━━━━━ EXTRACTED MATERIAL ━━━━━

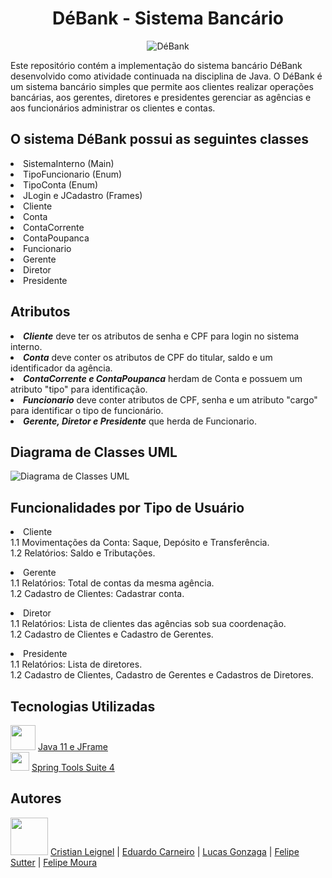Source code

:<!DOCTYPE html>
<html>


<body>
  <h1 align="center">DéBank - Sistema Bancário</h1>
  <div align="center">
    <img src="https://github.com/eduardocs90/POO2023_Grupo6/assets/141193350/09923c5e-ba9e-4704-9e88-5c1d18568673"alt="DéBank">
  </div>

  <p>Este repositório contém a implementação do sistema bancário DéBank desenvolvido como atividade continuada na disciplina de Java. O DéBank é um sistema bancário simples que permite aos clientes realizar   operações bancárias, aos gerentes, diretores e presidentes gerenciar as agências e aos funcionários administrar os clientes e contas.</p>

<h2>O sistema DéBank possui as seguintes classes</h2>
  <li>SistemaInterno (Main)</li>
  <li>TipoFuncionario (Enum)</li>
  <li>TipoConta (Enum)</li>
  <li>JLogin e JCadastro (Frames)</li>
  <li>Cliente</li>
  <li>Conta</li>
  <li>ContaCorrente</li>
  <li>ContaPoupanca</li>
  <li>Funcionario</li>
  <li>Gerente</li>
  <li>Diretor</li>
  <li>Presidente</li>

<h2>Atributos</h2>
  <li><b><i>Cliente</i></b> deve ter os atributos de senha e CPF para login no sistema interno.</li>
  <li><b><i>Conta</i></b> deve conter os atributos de CPF do titular, saldo e um identificador da agência.</li>
  <li><b><i>ContaCorrente e ContaPoupanca</i></b> herdam de Conta e possuem um atributo "tipo" para identificação.</li>
  <li><b><i>Funcionario</i></b> deve conter atributos de CPF, senha e um atributo "cargo" para identificar o tipo de funcionário.</li>
  <li><b><i>Gerente, Diretor e Presidente</i></b> que herda de Funcionario.</li>

<h2>Diagrama de Classes UML</h2>
<img src="https://github.com/eduardocs90/POO2023_Grupo6/assets/141193350/fb4ea8c4-112b-4655-863a-2dfc0ba6db65"alt="Diagrama de Classes UML">



<h2>Funcionalidades por Tipo de Usuário</h2>
  <li>Cliente</li>
  1.1 Movimentações da Conta: Saque, Depósito e Transferência.
  <br>
  1.2 Relatórios: Saldo e Tributações.</p>
  <li>Gerente</li>
  1.1 Relatórios: Total de contas da mesma agência.
  <br>
  1.2 Cadastro de Clientes: Cadastrar conta.</p>
  <li>Diretor</li>
  1.1 Relatórios: Lista de clientes das agências sob sua coordenação.
  <br>
  1.2 Cadastro de Clientes e Cadastro de Gerentes.</p>
  <li>Presidente</li>
  1.1 Relatórios: Lista de diretores.
  <br>
  1.2 Cadastro de Clientes, Cadastro de Gerentes e Cadastros de Diretores.

<h2>Tecnologias Utilizadas</h2>
 <img src="https://github.com/eduardocs90/POO2023_Grupo6/assets/141193350/6d79ba45-3a11-4d34-9d5f-5f63bcce3abf" height="40" width="40"> <a href="https://www.oracle.com/br/java/technologies/javase/jdk11-archive-downloads.html">Java 11 e JFrame</a>
 <br>
 <img src="https://github.com/eduardocs90/POO2023_Grupo6/assets/141193350/3fd2972d-6bdd-4b4b-b6ed-ac5cc72f1071" height="30" width="30"> <a href="https://spring.io/tools">Spring Tools Suite 4</a>

<h2>Autores</h2>  
<img src="https://cdn.discordapp.com/attachments/1135262336819679372/1140675577733464254/github-logo-git-hub-icon-with-text-on-white-and-black-background-free-vector_2-removebg-preview.png" height="60" width="60">  <a href="https://github.com/leignel">Cristian Leignel</a> | <a href="https://github.com/eduardocs90">Eduardo Carneiro</a> | <a href="https://github.com/LucasGonRo">Lucas Gonzaga</a> | <a href="https://github.com/FelipeSutter">Felipe Sutter</a> | <a href="https://github.com/sh9bba">Felipe Moura</a>
  
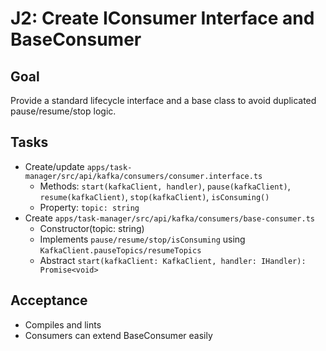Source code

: # J2: Create IConsumer Interface and BaseConsumer

## Goal

Provide a standard lifecycle interface and a base class to avoid duplicated pause/resume/stop logic.

## Tasks

- Create/update `apps/task-manager/src/api/kafka/consumers/consumer.interface.ts`
  - Methods: `start(kafkaClient, handler)`, `pause(kafkaClient)`, `resume(kafkaClient)`, `stop(kafkaClient)`, `isConsuming()`
  - Property: `topic: string`
- Create `apps/task-manager/src/api/kafka/consumers/base-consumer.ts`
  - Constructor(topic: string)
  - Implements `pause/resume/stop/isConsuming` using `KafkaClient.pauseTopics/resumeTopics`
  - Abstract `start(kafkaClient: KafkaClient, handler: IHandler): Promise<void>`

## Acceptance

- Compiles and lints
- Consumers can extend BaseConsumer easily
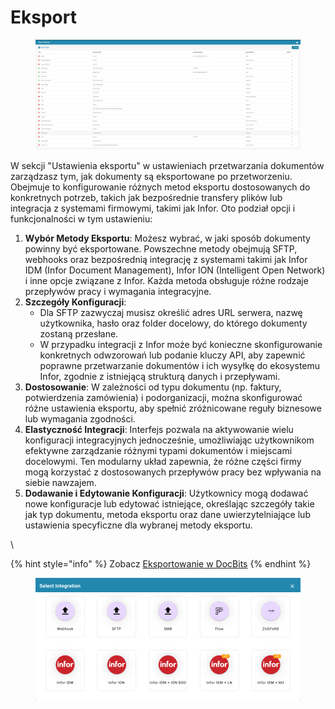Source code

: # Eksport

<figure><img src="../../../.gitbook/assets/Bildschirmfoto 2024-05-08 um 11.51.28.png" alt=""><figcaption></figcaption></figure>

W sekcji "Ustawienia eksportu" w ustawieniach przetwarzania dokumentów zarządzasz tym, jak dokumenty są eksportowane po przetworzeniu. Obejmuje to konfigurowanie różnych metod eksportu dostosowanych do konkretnych potrzeb, takich jak bezpośrednie transfery plików lub integracja z systemami firmowymi, takimi jak Infor. Oto podział opcji i funkcjonalności w tym ustawieniu:

1. **Wybór Metody Eksportu**: Możesz wybrać, w jaki sposób dokumenty powinny być eksportowane. Powszechne metody obejmują SFTP, webhooks oraz bezpośrednią integrację z systemami takimi jak Infor IDM (Infor Document Management), Infor ION (Intelligent Open Network) i inne opcje związane z Infor. Każda metoda obsługuje różne rodzaje przepływów pracy i wymagania integracyjne.
2. **Szczegóły Konfiguracji**:
   * Dla SFTP zazwyczaj musisz określić adres URL serwera, nazwę użytkownika, hasło oraz folder docelowy, do którego dokumenty zostaną przesłane.
   * W przypadku integracji z Infor może być konieczne skonfigurowanie konkretnych odwzorowań lub podanie kluczy API, aby zapewnić poprawne przetwarzanie dokumentów i ich wysyłkę do ekosystemu Infor, zgodnie z istniejącą strukturą danych i przepływami.
3. **Dostosowanie**: W zależności od typu dokumentu (np. faktury, potwierdzenia zamówienia) i podorganizacji, można skonfigurować różne ustawienia eksportu, aby spełnić zróżnicowane reguły biznesowe lub wymagania zgodności.
4. **Elastyczność Integracji**: Interfejs pozwala na aktywowanie wielu konfiguracji integracyjnych jednocześnie, umożliwiając użytkownikom efektywne zarządzanie różnymi typami dokumentów i miejscami docelowymi. Ten modularny układ zapewnia, że różne części firmy mogą korzystać z dostosowanych przepływów pracy bez wpływania na siebie nawzajem.
5. **Dodawanie i Edytowanie Konfiguracji**: Użytkownicy mogą dodawać nowe konfiguracje lub edytować istniejące, określając szczegóły takie jak typ dokumentu, metoda eksportu oraz dane uwierzytelniające lub ustawienia specyficzne dla wybranej metody eksportu.

\

{% hint style="info" %}
Zobacz [Eksportowanie w DocBits](../../setup/exporting-in-docbits/)
{% endhint %}

<figure><img src="../../../.gitbook/assets/Bildschirmfoto 2024-05-08 um 11.52.00.png" alt=""><figcaption></figcaption></figure>
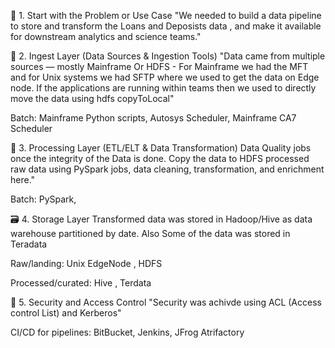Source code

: 🔧 1. Start with the Problem or Use Case
"We needed to build a data pipeline to store and transform the Loans and Deposists data , and make it available for downstream analytics and science teams."

🔄 2. Ingest Layer (Data Sources & Ingestion Tools)
"Data came from multiple sources — mostly Mainframe Or HDFS - For Mainframe we had the MFT and for Unix systems we had SFTP where we used to get the data on Edge node. If the applications are running within teams then we used to directly move the data using hdfs copyToLocal"


Batch: Mainframe Python scripts, Autosys Scheduler, Mainframe CA7 Scheduler

🧪 3. Processing Layer (ETL/ELT & Data Transformation)
Data Quality jobs once the integrity of the Data is done. 
Copy the data to HDFS
processed raw data using PySpark jobs, data cleaning, transformation, and enrichment here."

Batch: PySpark,

🗃️ 4. Storage Layer
Transformed data was stored in Hadoop/Hive as data warehouse partitioned by date.
Also Some of the data was stored in Teradata

Raw/landing: Unix EdgeNode , HDFS

Processed/curated: Hive  , Terdata

🔐 5. Security and Access Control
"Security was achivde using ACL (Access control List) and Kerberos"



CI/CD for pipelines: BitBucket, Jenkins, JFrog Atrifactory 

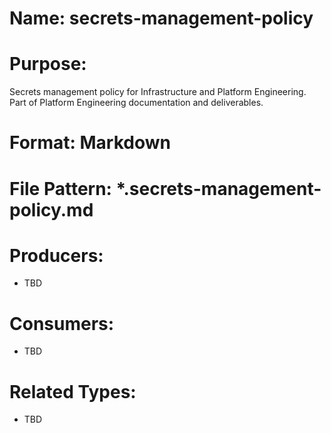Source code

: # Name: secrets-management-policy

# Purpose:
Secrets management policy for Infrastructure and Platform Engineering. Part of Platform Engineering documentation and deliverables.

# Format: Markdown

# File Pattern: *.secrets-management-policy.md

# Producers:
- TBD

# Consumers:
- TBD

# Related Types:
- TBD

━━━━━

TASK STATEMENT: Please count how many lines of the records include "deve", giving the number and nothing else.

WRITTEN SOLUTION: 3